Post‐Synthetic Silver Ion and Sulfurization Treatment for Enhanced Performance in Sb2Se3 Water Splitting Photocathodes

Abstract In the past decade, antimony selenide (Sb 2 Se 3 ) has made significant progress as a solar energy conversion material. However, the photovoltage deficit continues to pose a challenge and is a major hurdle that must be overcome to reach its maximum solar conversion efficiency. In this study, various post‐synthetic treatments are employed, of which the combination of a solution phase silver nitrate treatment and sulfurization has shown to be the most effective approach to mitigate the photovoltage deficit in this Sb 2 Se 3 ‐based device.
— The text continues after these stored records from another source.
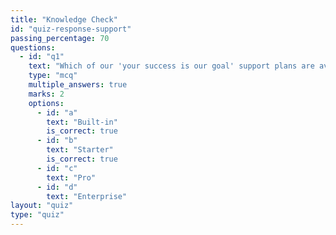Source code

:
 ```yaml
---
title: "Knowledge Check"
id: "quiz-response-support"
passing_percentage: 70
questions:
  - id: "q1"
    text: "Which of our 'your success is our goal' support plans are available right now:"
    type: "mcq"
    multiple_answers: true
    marks: 2
    options:
      - id: "a"
        text: "Built-in"
        is_correct: true
      - id: "b"
        text: "Starter"
        is_correct: true
      - id: "c"
        text: "Pro"
      - id: "d"
        text: "Enterprise"
layout: "quiz"
type: "quiz"
---
```

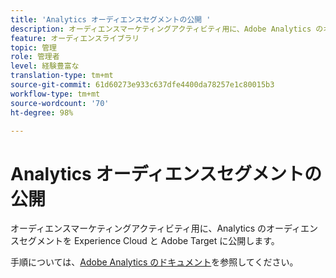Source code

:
 ```yaml
---
title: 'Analytics オーディエンスセグメントの公開 '
description: オーディエンスマーケティングアクティビティ用に、Adobe Analytics のオーディエンスセグメントを Experience Cloud と Adobe Target に公開する方法。
feature: オーディエンスライブラリ
topic: 管理
role: 管理者
level: 経験豊富な
translation-type: tm+mt
source-git-commit: 61d60273e933c637dfe4400da78257e1c80015b3
workflow-type: tm+mt
source-wordcount: '70'
ht-degree: 98%

---
```



# Analytics オーディエンスセグメントの公開

オーディエンスマーケティングアクティビティ用に、Analytics のオーディエンスセグメントを Experience Cloud と Adobe Target に公開します。

手順については、[Adobe Analytics のドキュメント](https://docs.adobe.com/content/help/ja-JP/analytics/components/segmentation/segmentation-workflow/seg-publish.html)を参照してください。
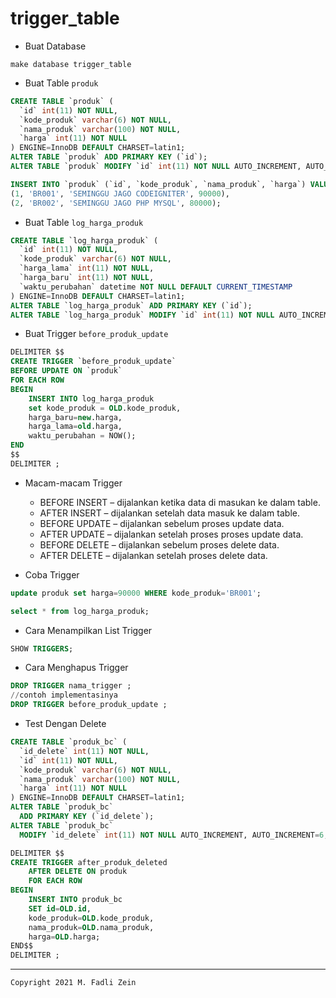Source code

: # trigger_table

- Buat Database
```
make database trigger_table
```

- Buat Table `produk`
```sql
CREATE TABLE `produk` (
  `id` int(11) NOT NULL,
  `kode_produk` varchar(6) NOT NULL,
  `nama_produk` varchar(100) NOT NULL,
  `harga` int(11) NOT NULL
) ENGINE=InnoDB DEFAULT CHARSET=latin1;
ALTER TABLE `produk` ADD PRIMARY KEY (`id`);
ALTER TABLE `produk` MODIFY `id` int(11) NOT NULL AUTO_INCREMENT, AUTO_INCREMENT=3;

INSERT INTO `produk` (`id`, `kode_produk`, `nama_produk`, `harga`) VALUES
(1, 'BR001', 'SEMINGGU JAGO CODEIGNITER', 90000),
(2, 'BR002', 'SEMINGGU JAGO PHP MYSQL', 80000);
```

- Buat Table `log_harga_produk`
```sql
CREATE TABLE `log_harga_produk` (
  `id` int(11) NOT NULL,
  `kode_produk` varchar(6) NOT NULL,
  `harga_lama` int(11) NOT NULL,
  `harga_baru` int(11) NOT NULL,
  `waktu_perubahan` datetime NOT NULL DEFAULT CURRENT_TIMESTAMP
) ENGINE=InnoDB DEFAULT CHARSET=latin1;
ALTER TABLE `log_harga_produk` ADD PRIMARY KEY (`id`);
ALTER TABLE `log_harga_produk` MODIFY `id` int(11) NOT NULL AUTO_INCREMENT, AUTO_INCREMENT=2;
```

- Buat Trigger `before_produk_update`
```sql
DELIMITER $$
CREATE TRIGGER `before_produk_update` 
BEFORE UPDATE ON `produk` 
FOR EACH ROW 
BEGIN
    INSERT INTO log_harga_produk
    set kode_produk = OLD.kode_produk,
    harga_baru=new.harga,
    harga_lama=old.harga,
    waktu_perubahan = NOW(); 
END
$$
DELIMITER ;
```
- Macam-macam Trigger
  - BEFORE INSERT – dijalankan ketika data di masukan ke dalam table.
  - AFTER INSERT – dijalankan setelah data masuk ke dalam table.
  - BEFORE UPDATE – dijalankan sebelum proses update data.
  - AFTER UPDATE – dijalankan setelah proses proses update data.
  - BEFORE DELETE – dijalankan sebelum proses delete data.
  - AFTER DELETE – dijalankan setelah proses delete data.

- Coba Trigger
```sql
update produk set harga=90000 WHERE kode_produk='BR001';
```
```sql
select * from log_harga_produk;
```

- Cara Menampilkan List Trigger
```sql
SHOW TRIGGERS;
```

- Cara Menghapus Trigger
```sql
DROP TRIGGER nama_trigger ;
//contoh implementasinya
DROP TRIGGER before_produk_update ;
```

- Test Dengan Delete
```sql
CREATE TABLE `produk_bc` (
  `id_delete` int(11) NOT NULL,
  `id` int(11) NOT NULL,
  `kode_produk` varchar(6) NOT NULL,
  `nama_produk` varchar(100) NOT NULL,
  `harga` int(11) NOT NULL
) ENGINE=InnoDB DEFAULT CHARSET=latin1;
ALTER TABLE `produk_bc`
  ADD PRIMARY KEY (`id_delete`);
ALTER TABLE `produk_bc`
  MODIFY `id_delete` int(11) NOT NULL AUTO_INCREMENT, AUTO_INCREMENT=6;
```
```sql
DELIMITER $$
CREATE TRIGGER after_produk_deleted 
    AFTER DELETE ON produk
    FOR EACH ROW 
BEGIN
    INSERT INTO produk_bc 
    SET id=OLD.id, 
    kode_produk=OLD.kode_produk,
    nama_produk=OLD.nama_produk,
    harga=OLD.harga;
END$$
DELIMITER ;
```

---

```
Copyright 2021 M. Fadli Zein
```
A significant enhancement in the photovoltage is observed after the treatments, as evident by the increase in the onset potential from 0.18 to 0.40 V versus reversible hydrogen electrode. Multiwavelength Raman shows that combining these two treatments removes amorphous Se and metallic Sb from the surface and yields a high‐quality surface layer of Sb 2 (S 1−x , Se x ) 3 on the bulk Sb 2 Se 3 photoabsorber layer. X‐ray photoelectron spectroscopy with depth profiling reveals extensive incorporation of silver into the film. Density functional theory calculations suggest that silver ions can intercalate between the [Sb 4 Se 6 ] n ribbons and remain in the Ag + state. This effective treatment combination brings the practicality of the Sb 2 Se 3 photocathode for water splitting one step closer to large‐scale applications.